Task
Lines that include "many" make up the answer; copy all of them from the data below.

[Start of Attachment]

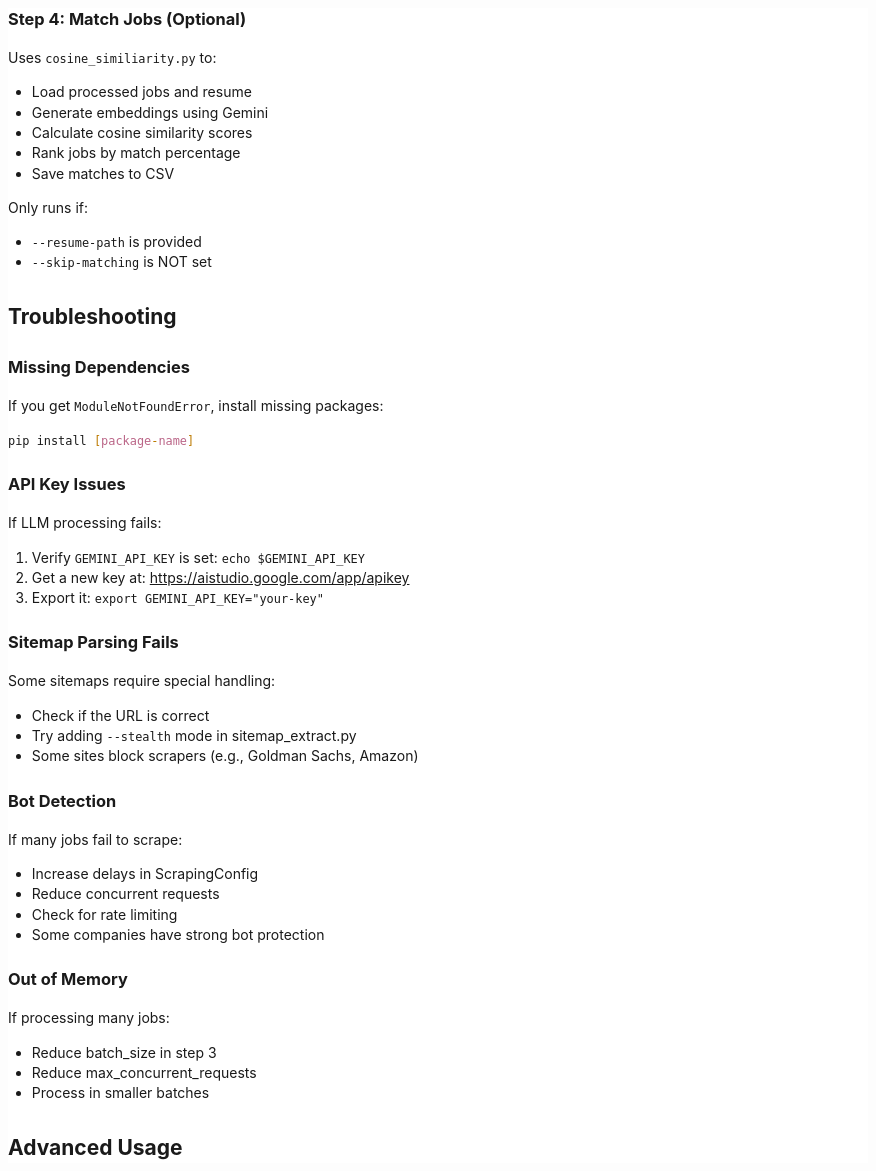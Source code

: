 ### Step 4: Match Jobs (Optional)

Uses `cosine_similiarity.py` to:
- Load processed jobs and resume
- Generate embeddings using Gemini
- Calculate cosine similarity scores
- Rank jobs by match percentage
- Save matches to CSV

Only runs if:
- `--resume-path` is provided
- `--skip-matching` is NOT set

## Troubleshooting

### Missing Dependencies

If you get `ModuleNotFoundError`, install missing packages:

```bash
pip install [package-name]
```

### API Key Issues

If LLM processing fails:
1. Verify `GEMINI_API_KEY` is set: `echo $GEMINI_API_KEY`
2. Get a new key at: https://aistudio.google.com/app/apikey
3. Export it: `export GEMINI_API_KEY="your-key"`

### Sitemap Parsing Fails

Some sitemaps require special handling:
- Check if the URL is correct
- Try adding `--stealth` mode in sitemap_extract.py
- Some sites block scrapers (e.g., Goldman Sachs, Amazon)

### Bot Detection

If many jobs fail to scrape:
- Increase delays in ScrapingConfig
- Reduce concurrent requests
- Check for rate limiting
- Some companies have strong bot protection

### Out of Memory

If processing many jobs:
- Reduce batch_size in step 3
- Reduce max_concurrent_requests
- Process in smaller batches

## Advanced Usage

[End of Attachment]

Answer area
If many jobs fail to scrape:
If processing many jobs:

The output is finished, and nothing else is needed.